● **Data extracts**
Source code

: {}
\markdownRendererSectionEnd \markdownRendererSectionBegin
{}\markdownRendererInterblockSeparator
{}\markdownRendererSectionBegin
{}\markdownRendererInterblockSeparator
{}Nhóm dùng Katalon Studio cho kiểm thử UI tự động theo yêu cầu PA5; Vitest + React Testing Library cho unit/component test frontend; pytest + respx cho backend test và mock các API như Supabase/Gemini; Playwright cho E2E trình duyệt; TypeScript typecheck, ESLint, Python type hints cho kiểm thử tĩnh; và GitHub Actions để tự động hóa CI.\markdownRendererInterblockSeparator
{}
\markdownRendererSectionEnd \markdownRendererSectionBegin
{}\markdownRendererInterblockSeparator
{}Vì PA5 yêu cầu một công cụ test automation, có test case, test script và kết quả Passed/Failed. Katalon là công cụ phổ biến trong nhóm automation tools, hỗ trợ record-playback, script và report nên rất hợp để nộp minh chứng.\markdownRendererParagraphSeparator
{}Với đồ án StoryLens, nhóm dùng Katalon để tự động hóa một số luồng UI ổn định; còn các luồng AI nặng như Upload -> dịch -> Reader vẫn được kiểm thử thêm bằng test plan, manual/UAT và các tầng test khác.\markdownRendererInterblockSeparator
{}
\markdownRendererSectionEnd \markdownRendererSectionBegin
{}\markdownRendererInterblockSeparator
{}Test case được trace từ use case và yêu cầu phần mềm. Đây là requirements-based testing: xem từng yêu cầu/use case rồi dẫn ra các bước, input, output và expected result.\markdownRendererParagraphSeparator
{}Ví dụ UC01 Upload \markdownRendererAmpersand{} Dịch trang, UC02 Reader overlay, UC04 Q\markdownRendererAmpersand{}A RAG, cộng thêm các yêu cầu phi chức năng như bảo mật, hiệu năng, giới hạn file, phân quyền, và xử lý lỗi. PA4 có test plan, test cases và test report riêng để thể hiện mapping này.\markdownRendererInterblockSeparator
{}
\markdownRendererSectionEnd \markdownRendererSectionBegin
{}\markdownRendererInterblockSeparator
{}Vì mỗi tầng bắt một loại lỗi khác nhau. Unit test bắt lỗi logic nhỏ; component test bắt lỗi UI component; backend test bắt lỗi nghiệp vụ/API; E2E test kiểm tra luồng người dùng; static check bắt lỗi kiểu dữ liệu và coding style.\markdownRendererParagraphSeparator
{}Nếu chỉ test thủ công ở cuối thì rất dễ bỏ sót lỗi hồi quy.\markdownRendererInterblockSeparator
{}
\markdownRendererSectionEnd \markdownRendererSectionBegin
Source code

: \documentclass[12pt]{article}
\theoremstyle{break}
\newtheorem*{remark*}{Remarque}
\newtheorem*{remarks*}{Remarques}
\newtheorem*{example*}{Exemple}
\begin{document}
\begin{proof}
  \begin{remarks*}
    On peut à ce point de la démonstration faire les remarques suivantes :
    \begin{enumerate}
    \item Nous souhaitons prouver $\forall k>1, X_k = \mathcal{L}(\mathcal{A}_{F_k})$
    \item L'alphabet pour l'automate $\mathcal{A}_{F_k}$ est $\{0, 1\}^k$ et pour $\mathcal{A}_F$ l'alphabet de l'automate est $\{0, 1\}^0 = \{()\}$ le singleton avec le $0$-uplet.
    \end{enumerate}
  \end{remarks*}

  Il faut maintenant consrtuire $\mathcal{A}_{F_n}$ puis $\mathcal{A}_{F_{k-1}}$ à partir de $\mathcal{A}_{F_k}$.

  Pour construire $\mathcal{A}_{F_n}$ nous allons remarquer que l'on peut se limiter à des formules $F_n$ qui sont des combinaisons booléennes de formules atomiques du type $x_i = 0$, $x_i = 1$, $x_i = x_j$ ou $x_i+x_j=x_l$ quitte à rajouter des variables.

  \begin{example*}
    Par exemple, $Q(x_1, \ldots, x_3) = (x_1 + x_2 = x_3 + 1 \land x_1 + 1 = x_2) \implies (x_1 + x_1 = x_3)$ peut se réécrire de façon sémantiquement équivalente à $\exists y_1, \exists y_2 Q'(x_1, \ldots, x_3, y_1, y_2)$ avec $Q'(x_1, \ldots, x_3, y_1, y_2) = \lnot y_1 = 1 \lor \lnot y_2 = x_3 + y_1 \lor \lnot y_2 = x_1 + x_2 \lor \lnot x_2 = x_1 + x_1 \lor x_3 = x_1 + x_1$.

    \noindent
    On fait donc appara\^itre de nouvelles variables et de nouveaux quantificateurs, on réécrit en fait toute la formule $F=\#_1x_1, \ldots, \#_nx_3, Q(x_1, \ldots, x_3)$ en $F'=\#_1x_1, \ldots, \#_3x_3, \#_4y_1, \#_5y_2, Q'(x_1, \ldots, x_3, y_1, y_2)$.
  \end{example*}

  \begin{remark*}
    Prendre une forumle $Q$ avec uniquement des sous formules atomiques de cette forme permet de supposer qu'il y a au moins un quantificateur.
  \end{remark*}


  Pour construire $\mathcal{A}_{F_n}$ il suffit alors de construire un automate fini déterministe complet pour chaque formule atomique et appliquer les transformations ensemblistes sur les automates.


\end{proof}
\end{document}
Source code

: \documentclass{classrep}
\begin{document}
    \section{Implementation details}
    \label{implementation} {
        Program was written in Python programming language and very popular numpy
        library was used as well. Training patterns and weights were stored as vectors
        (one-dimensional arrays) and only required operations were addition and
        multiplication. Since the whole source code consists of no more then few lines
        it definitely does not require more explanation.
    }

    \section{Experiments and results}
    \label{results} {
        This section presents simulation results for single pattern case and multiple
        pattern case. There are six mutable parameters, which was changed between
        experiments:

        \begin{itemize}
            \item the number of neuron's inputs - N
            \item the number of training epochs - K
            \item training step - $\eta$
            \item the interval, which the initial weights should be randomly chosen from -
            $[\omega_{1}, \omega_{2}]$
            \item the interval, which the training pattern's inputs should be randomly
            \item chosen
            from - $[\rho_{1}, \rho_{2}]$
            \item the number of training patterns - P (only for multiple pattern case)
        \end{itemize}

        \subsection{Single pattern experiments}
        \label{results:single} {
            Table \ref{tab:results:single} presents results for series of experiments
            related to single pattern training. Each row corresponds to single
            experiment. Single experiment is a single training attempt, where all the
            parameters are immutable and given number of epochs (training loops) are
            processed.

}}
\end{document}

● **What the task asks**
All the lines of the material above must be given again exactly.

● **Output of the exercise**
Source code

: {}
\markdownRendererSectionEnd \markdownRendererSectionBegin
{}\markdownRendererInterblockSeparator
{}\markdownRendererSectionBegin
{}\markdownRendererInterblockSeparator
{}Nhóm dùng Katalon Studio cho kiểm thử UI tự động theo yêu cầu PA5; Vitest + React Testing Library cho unit/component test frontend; pytest + respx cho backend test và mock các API như Supabase/Gemini; Playwright cho E2E trình duyệt; TypeScript typecheck, ESLint, Python type hints cho kiểm thử tĩnh; và GitHub Actions để tự động hóa CI.\markdownRendererInterblockSeparator
{}
\markdownRendererSectionEnd \markdownRendererSectionBegin
{}\markdownRendererInterblockSeparator
{}Vì PA5 yêu cầu một công cụ test automation, có test case, test script và kết quả Passed/Failed. Katalon là công cụ phổ biến trong nhóm automation tools, hỗ trợ record-playback, script và report nên rất hợp để nộp minh chứng.\markdownRendererParagraphSeparator
{}Với đồ án StoryLens, nhóm dùng Katalon để tự động hóa một số luồng UI ổn định; còn các luồng AI nặng như Upload -> dịch -> Reader vẫn được kiểm thử thêm bằng test plan, manual/UAT và các tầng test khác.\markdownRendererInterblockSeparator
{}
\markdownRendererSectionEnd \markdownRendererSectionBegin
{}\markdownRendererInterblockSeparator
{}Test case được trace từ use case và yêu cầu phần mềm. Đây là requirements-based testing: xem từng yêu cầu/use case rồi dẫn ra các bước, input, output và expected result.\markdownRendererParagraphSeparator
{}Ví dụ UC01 Upload \markdownRendererAmpersand{} Dịch trang, UC02 Reader overlay, UC04 Q\markdownRendererAmpersand{}A RAG, cộng thêm các yêu cầu phi chức năng như bảo mật, hiệu năng, giới hạn file, phân quyền, và xử lý lỗi. PA4 có test plan, test cases và test report riêng để thể hiện mapping này.\markdownRendererInterblockSeparator
{}
\markdownRendererSectionEnd \markdownRendererSectionBegin
{}\markdownRendererInterblockSeparator
{}Vì mỗi tầng bắt một loại lỗi khác nhau. Unit test bắt lỗi logic nhỏ; component test bắt lỗi UI component; backend test bắt lỗi nghiệp vụ/API; E2E test kiểm tra luồng người dùng; static check bắt lỗi kiểu dữ liệu và coding style.\markdownRendererParagraphSeparator
{}Nếu chỉ test thủ công ở cuối thì rất dễ bỏ sót lỗi hồi quy.\markdownRendererInterblockSeparator
{}
\markdownRendererSectionEnd \markdownRendererSectionBegin
Source code

: \documentclass[12pt]{article}
\theoremstyle{break}
\newtheorem*{remark*}{Remarque}
\newtheorem*{remarks*}{Remarques}
\newtheorem*{example*}{Exemple}
\begin{document}
\begin{proof}
  \begin{remarks*}
    On peut à ce point de la démonstration faire les remarques suivantes :
    \begin{enumerate}
    \item Nous souhaitons prouver $\forall k>1, X_k = \mathcal{L}(\mathcal{A}_{F_k})$
    \item L'alphabet pour l'automate $\mathcal{A}_{F_k}$ est $\{0, 1\}^k$ et pour $\mathcal{A}_F$ l'alphabet de l'automate est $\{0, 1\}^0 = \{()\}$ le singleton avec le $0$-uplet.
    \end{enumerate}
  \end{remarks*}

  Il faut maintenant consrtuire $\mathcal{A}_{F_n}$ puis $\mathcal{A}_{F_{k-1}}$ à partir de $\mathcal{A}_{F_k}$.

  Pour construire $\mathcal{A}_{F_n}$ nous allons remarquer que l'on peut se limiter à des formules $F_n$ qui sont des combinaisons booléennes de formules atomiques du type $x_i = 0$, $x_i = 1$, $x_i = x_j$ ou $x_i+x_j=x_l$ quitte à rajouter des variables.

  \begin{example*}
    Par exemple, $Q(x_1, \ldots, x_3) = (x_1 + x_2 = x_3 + 1 \land x_1 + 1 = x_2) \implies (x_1 + x_1 = x_3)$ peut se réécrire de façon sémantiquement équivalente à $\exists y_1, \exists y_2 Q'(x_1, \ldots, x_3, y_1, y_2)$ avec $Q'(x_1, \ldots, x_3, y_1, y_2) = \lnot y_1 = 1 \lor \lnot y_2 = x_3 + y_1 \lor \lnot y_2 = x_1 + x_2 \lor \lnot x_2 = x_1 + x_1 \lor x_3 = x_1 + x_1$.

    \noindent
    On fait donc appara\^itre de nouvelles variables et de nouveaux quantificateurs, on réécrit en fait toute la formule $F=\#_1x_1, \ldots, \#_nx_3, Q(x_1, \ldots, x_3)$ en $F'=\#_1x_1, \ldots, \#_3x_3, \#_4y_1, \#_5y_2, Q'(x_1, \ldots, x_3, y_1, y_2)$.
  \end{example*}

  \begin{remark*}
    Prendre une forumle $Q$ avec uniquement des sous formules atomiques de cette forme permet de supposer qu'il y a au moins un quantificateur.
  \end{remark*}


  Pour construire $\mathcal{A}_{F_n}$ il suffit alors de construire un automate fini déterministe complet pour chaque formule atomique et appliquer les transformations ensemblistes sur les automates.


\end{proof}
\end{document}
Source code

: \documentclass{classrep}
\begin{document}
    \section{Implementation details}
    \label{implementation} {
        Program was written in Python programming language and very popular numpy
        library was used as well. Training patterns and weights were stored as vectors
        (one-dimensional arrays) and only required operations were addition and
        multiplication. Since the whole source code consists of no more then few lines
        it definitely does not require more explanation.
    }

    \section{Experiments and results}
    \label{results} {
        This section presents simulation results for single pattern case and multiple
        pattern case. There are six mutable parameters, which was changed between
        experiments:

        \begin{itemize}
            \item the number of neuron's inputs - N
            \item the number of training epochs - K
            \item training step - $\eta$
            \item the interval, which the initial weights should be randomly chosen from -
            $[\omega_{1}, \omega_{2}]$
            \item the interval, which the training pattern's inputs should be randomly
            \item chosen
            from - $[\rho_{1}, \rho_{2}]$
            \item the number of training patterns - P (only for multiple pattern case)
        \end{itemize}

        \subsection{Single pattern experiments}
        \label{results:single} {
            Table \ref{tab:results:single} presents results for series of experiments
            related to single pattern training. Each row corresponds to single
            experiment. Single experiment is a single training attempt, where all the
            parameters are immutable and given number of epochs (training loops) are
            processed.

}}
\end{document}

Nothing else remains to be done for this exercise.